Tell us about the tea thing.

The tea thing started from obviously being obsessed with tea, but that’s nothing unusual in this country.  I started to sell tea at my residency about 9 years ago.  We had a little teashop in the corner, there was just a little spare room that wasn’t really suitable for a second room for another DJ, so I thought we should pipe the music through from the main room, sell tea and give the money to charity.

It was one of those things where people walked in and thought “Bloody hell, I can get a brew”, and even if people didn’t want tea, they walked in and smiled, because it was something they weren’t expecting.  It provided the best drink of the day for people who either were driving or wanted to take a break from boozing or whatever. Then a few years later, when we started touring, we wanted to take pretty much the whole club.

So over a few years gradually I started getting renowned as the guy who sells tea at his gigs.  Then we started doing festivals like the Big Chill, WOMAD [World of Music and Dance] and Glastonbury, and doing a tea stall there — I happened to be DJing at those festivals too, but the tea stall was there for the whole weekend, so it became something that kind of stood by itself. So it got to a point where, rather than just being an add-on to the club, it stood up by itself as well, so we thought: “Why don’t we do our own tea?”  We were selling thousands of cups to people at festivals.  So we did a bit, well a lot, of research over a couple of years, and released a tea brand.  It’s quite odd that it’s happened out of one daft decision to do a teashop in a dirty little club in Manchester, and seven years later we’re selling tea in Selfridges.
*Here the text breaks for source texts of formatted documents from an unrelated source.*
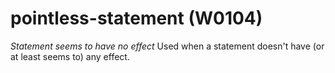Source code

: # pointless-statement (W0104)
*Statement seems to have no effect* Used when a statement doesn\'t have
(or at least seems to) any effect.

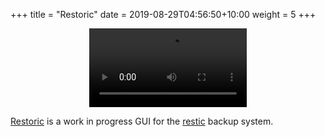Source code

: +++
title = "Restoric"
date = 2019-08-29T04:56:50+10:00
weight = 5
+++


<p style="text-align: center">
   <video controls src="./restoric.mp4" style="width: 50%"></video>
</p>


[Restoric](https://github.com/leaanthony/restoric) is a work in progress GUI for the [restic](https://github.com/restic/restic) backup system.
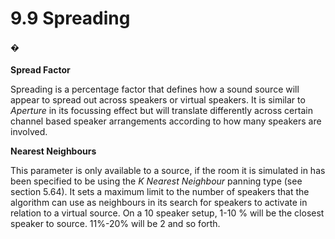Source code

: # 9.9 Spreading

#### �

**Spread Factor**

Spreading is a percentage factor that defines how a sound source will appear to
spread out across speakers or virtual speakers. It is similar to _Aperture_ in its focussing effect but will translate differently across certain channel based speaker
arrangements according to how many speakers are involved.

**Nearest Neighbours**

This parameter is only available to a source, if the room it is simulated in has been
specified to be using the _K Nearest Neighbour_ panning type (see section 5.64). It
sets a maximum limit to the number of speakers that the algorithm can use as
neighbours in its search for speakers to activate in relation to a virtual source. On a
10 speaker setup, 1-10 % will be the closest speaker to source. 11%-20% will be 2
and so forth.

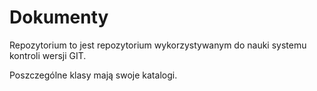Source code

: # Dokumenty

Repozytorium to jest repozytorium wykorzystywanym do nauki systemu kontroli wersji GIT.

Poszczególne klasy mają swoje katalogi.
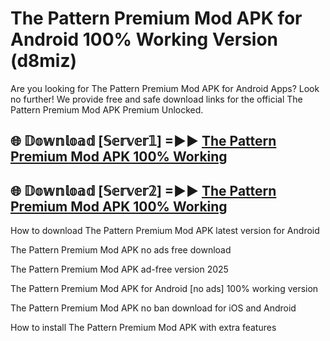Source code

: # The Pattern Premium Mod APK for Android 100% Working Version (d8miz)

Are you looking for The Pattern Premium Mod APK for Android Apps? Look no further! We provide free and safe download links for the official The Pattern Premium Mod APK Premium Unlocked.

## 🌐 𝔻𝕠𝕨𝕟𝕝𝕠𝕒𝕕 [𝕊𝕖𝕣𝕧𝕖𝕣𝟙] =►► [The Pattern Premium Mod APK 100% Working](https://modyoloo.pages.dev?q=The+Pattern+Premium+Mod+APK)

## 🌐 𝔻𝕠𝕨𝕟𝕝𝕠𝕒𝕕 [𝕊𝕖𝕣𝕧𝕖𝕣𝟚] =►► [The Pattern Premium Mod APK 100% Working](https://modyoloo.pages.dev?q=The+Pattern+Premium+Mod+APK)

How to download The Pattern Premium Mod APK latest version for Android

The Pattern Premium Mod APK no ads free download

The Pattern Premium Mod APK ad-free version 2025

The Pattern Premium Mod APK for Android [no ads] 100% working version

The Pattern Premium Mod APK no ban download for iOS and Android

How to install The Pattern Premium Mod APK with extra features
Apart from tea, the other theme in your career seems to be fish.

Same again, just one daft decision in a studio fifteen years ago — I sampled a lyric about a whale, and then straight after I finished that tune it came out as my first EP, and I found loads of other samples which I wished I’d used in it.  I found all these fish samples and I though “Damn, I wish I’d had these when I was in the studio”, because I didn’t go in with the intention of making any kind of fish tune.  In those days I used to go into the studio with a bag of like, ten records and make a tune out of them.  After that I thought I’d do another tune along the same lines and make it a bit more involved.  By the time I’d finished that second tune, I thought “I’ve got a series here”.
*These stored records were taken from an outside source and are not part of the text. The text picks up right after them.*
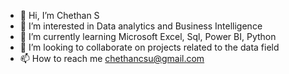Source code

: - 👋 Hi, I’m Chethan S
- 👀 I’m interested in Data analytics and Business Intelligence
- 🌱 I’m currently learning Microsoft Excel, Sql, Power BI, Python
- 💞️ I’m looking to collaborate on projects related to the data field 
- 📫 How to reach me chethancsu@gmail.com

<!---
Chethan57/Chethan57 is a ✨ special ✨ repository because its `README.md` (this file) appears on your GitHub profile.
You can click the Preview link to take a look at your changes.
--->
I began actively looking for spoken-word records and nursery rhymes and stuff that had something to do with water, fish, sea, whales, fishermen or anything aquatic.  People were sending me stuff as well, you know – Salmon Fishing the ‘whoever’ way.  So you might have five or six different sources in one sentence, all from different records and different people. You could get the tones and the cadence of the speech right so that it worked like a sentence, but also worked well over the beat so it was in time with the music.  So that satisfied the kind of geeky editing side as well.  It was obviously a great laugh to do, but very painstaking as well.

Throughout the history of recorded music the tools have often shaped the sound.  Is there a particular piece of equipment or instrument that’s crucial to your sound?
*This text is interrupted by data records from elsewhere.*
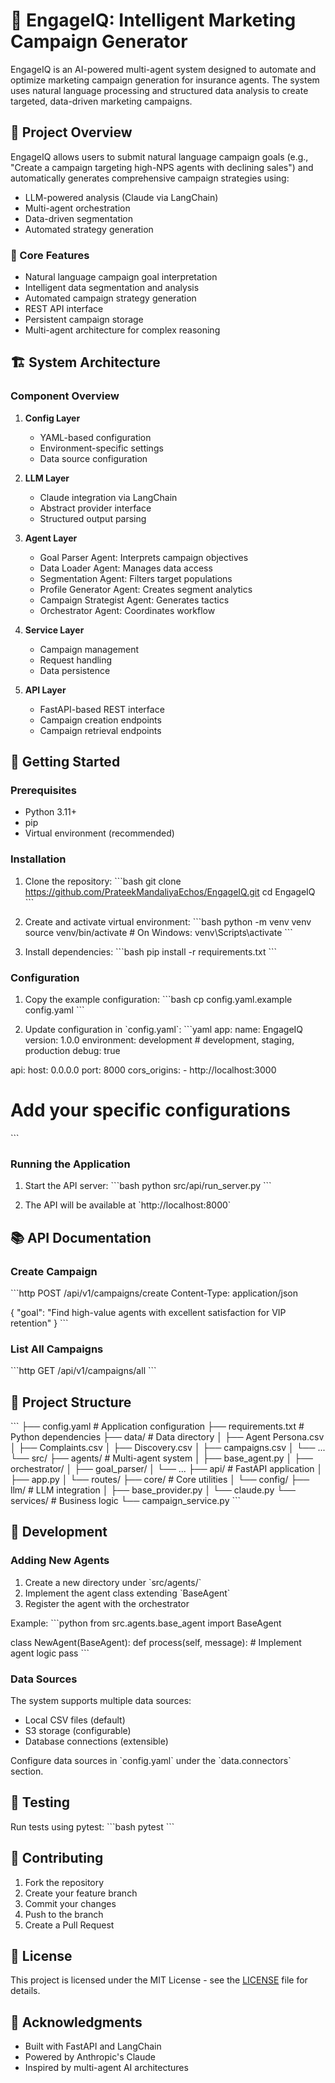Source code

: # 🤖 EngageIQ: Intelligent Marketing Campaign Generator

EngageIQ is an AI-powered multi-agent system designed to automate and optimize marketing campaign generation for insurance agents. The system uses natural language processing and structured data analysis to create targeted, data-driven marketing campaigns.

## 🎯 Project Overview

EngageIQ allows users to submit natural language campaign goals (e.g., "Create a campaign targeting high-NPS agents with declining sales") and automatically generates comprehensive campaign strategies using:

- LLM-powered analysis (Claude via LangChain)
- Multi-agent orchestration
- Data-driven segmentation
- Automated strategy generation

### 🧠 Core Features

- Natural language campaign goal interpretation
- Intelligent data segmentation and analysis
- Automated campaign strategy generation
- REST API interface
- Persistent campaign storage
- Multi-agent architecture for complex reasoning

## 🏗 System Architecture

### Component Overview

1. **Config Layer**

   - YAML-based configuration
   - Environment-specific settings
   - Data source configuration

2. **LLM Layer**

   - Claude integration via LangChain
   - Abstract provider interface
   - Structured output parsing

3. **Agent Layer**

   - Goal Parser Agent: Interprets campaign objectives
   - Data Loader Agent: Manages data access
   - Segmentation Agent: Filters target populations
   - Profile Generator Agent: Creates segment analytics
   - Campaign Strategist Agent: Generates tactics
   - Orchestrator Agent: Coordinates workflow

4. **Service Layer**

   - Campaign management
   - Request handling
   - Data persistence

5. **API Layer**
   - FastAPI-based REST interface
   - Campaign creation endpoints
   - Campaign retrieval endpoints

## 🚀 Getting Started

### Prerequisites

- Python 3.11+
- pip
- Virtual environment (recommended)

### Installation

1. Clone the repository:
   \`\`\`bash
   git clone https://github.com/PrateekMandaliyaEchos/EngageIQ.git
   cd EngageIQ
   \`\`\`

2. Create and activate virtual environment:
   \`\`\`bash
   python -m venv venv
   source venv/bin/activate # On Windows: venv\\Scripts\\activate
   \`\`\`

3. Install dependencies:
   \`\`\`bash
   pip install -r requirements.txt
   \`\`\`

### Configuration

1. Copy the example configuration:
   \`\`\`bash
   cp config.yaml.example config.yaml
   \`\`\`

2. Update configuration in \`config.yaml\`:
   \`\`\`yaml
   app:
   name: EngageIQ
   version: 1.0.0
   environment: development # development, staging, production
   debug: true

api:
host: 0.0.0.0
port: 8000
cors_origins: - http://localhost:3000

# Add your specific configurations

\`\`\`

### Running the Application

1. Start the API server:
   \`\`\`bash
   python src/api/run_server.py
   \`\`\`

2. The API will be available at \`http://localhost:8000\`

## 📚 API Documentation

### Create Campaign

\`\`\`http
POST /api/v1/campaigns/create
Content-Type: application/json

{
"goal": "Find high-value agents with excellent satisfaction for VIP retention"
}
\`\`\`

### List All Campaigns

\`\`\`http
GET /api/v1/campaigns/all
\`\`\`

## 📁 Project Structure

\`\`\`
├── config.yaml # Application configuration
├── requirements.txt # Python dependencies
├── data/ # Data directory
│ ├── Agent Persona.csv
│ ├── Complaints.csv
│ ├── Discovery.csv
│ ├── campaigns.csv
│ └── ...
└── src/
├── agents/ # Multi-agent system
│ ├── base_agent.py
│ ├── orchestrator/
│ ├── goal_parser/
│ └── ...
├── api/ # FastAPI application
│ ├── app.py
│ └── routes/
├── core/ # Core utilities
│ └── config/
├── llm/ # LLM integration
│ ├── base_provider.py
│ └── claude.py
└── services/ # Business logic
└── campaign_service.py
\`\`\`

## 🔧 Development

### Adding New Agents

1. Create a new directory under \`src/agents/\`
2. Implement the agent class extending \`BaseAgent\`
3. Register the agent with the orchestrator

Example:
\`\`\`python
from src.agents.base_agent import BaseAgent

class NewAgent(BaseAgent):
def process(self, message): # Implement agent logic
pass
\`\`\`

### Data Sources

The system supports multiple data sources:

- Local CSV files (default)
- S3 storage (configurable)
- Database connections (extensible)

Configure data sources in \`config.yaml\` under the \`data.connectors\` section.

## 📝 Testing

Run tests using pytest:
\`\`\`bash
pytest
\`\`\`

## 🤝 Contributing

1. Fork the repository
2. Create your feature branch
3. Commit your changes
4. Push to the branch
5. Create a Pull Request

## 📄 License

This project is licensed under the MIT License - see the [LICENSE](LICENSE) file for details.

## 🙏 Acknowledgments

- Built with FastAPI and LangChain
- Powered by Anthropic's Claude
- Inspired by multi-agent AI architectures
Not really, I’ve kind of moved through different equipment.  I’ve always used quite basic set-ups.  I used to use the MPC60, and that was about twenty years old.  There’s no automatic stuff on it, but the restrictions on that machine definitely helped to shape my style.  But you’re absolutely right, Lee Perry’s records wouldn’t have sounded like they did if he hadn’t had a posh 24-track.  You just want some equipment that sounds good, and you don’t have to fiddle with too much, then you work within the parameters that you get given. I think if you have rooms full of equipment, either you’re never going to get anything done, or you’re only going to use two or three things.

It’s like bands with twenty guitars on stage.

Yes, it’s a bit unnecessary really, although I’ve got like a thousand records on stage — but I’ll play at least half.

Do you go out for music events much yourself?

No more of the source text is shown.